:: What you need to do ::
Gather every line from the entries below that includes "location".

:: Extracted material ::
--- START ---

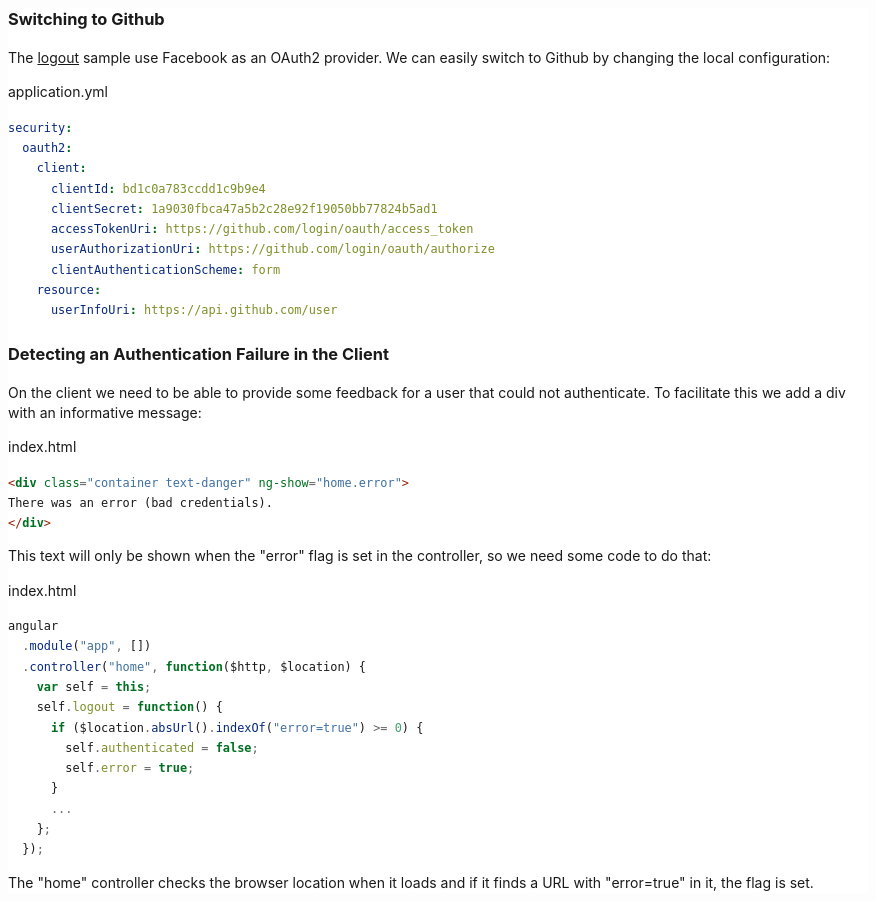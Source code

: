 ### Switching to Github

The [logout](https://spring.io/guides/tutorials/spring-boot-oauth2/#_social_login_logout) sample use Facebook as an OAuth2 provider. We can easily switch to Github by changing the local configuration:

application.yml

```yaml
security:
  oauth2:
    client:
      clientId: bd1c0a783ccdd1c9b9e4
      clientSecret: 1a9030fbca47a5b2c28e92f19050bb77824b5ad1
      accessTokenUri: https://github.com/login/oauth/access_token
      userAuthorizationUri: https://github.com/login/oauth/authorize
      clientAuthenticationScheme: form
    resource:
      userInfoUri: https://api.github.com/user
```

### Detecting an Authentication Failure in the Client

On the client we need to be able to provide some feedback for a user that could not authenticate. To facilitate this we add a div with an informative message:

index.html

```html
<div class="container text-danger" ng-show="home.error">
There was an error (bad credentials).
</div>
```

This text will only be shown when the "error" flag is set in the controller, so we need some code to do that:

index.html

```js
angular
  .module("app", [])
  .controller("home", function($http, $location) {
    var self = this;
    self.logout = function() {
      if ($location.absUrl().indexOf("error=true") >= 0) {
        self.authenticated = false;
        self.error = true;
      }
      ...
    };
  });
```

The "home" controller checks the browser location when it loads and if it finds a URL with "error=true" in it, the flag is set.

--- END ---

:: The answer ::
  .controller("home", function($http, $location) {
      if ($location.absUrl().indexOf("error=true") >= 0) {
The "home" controller checks the browser location when it loads and if it finds a URL with "error=true" in it, the flag is set.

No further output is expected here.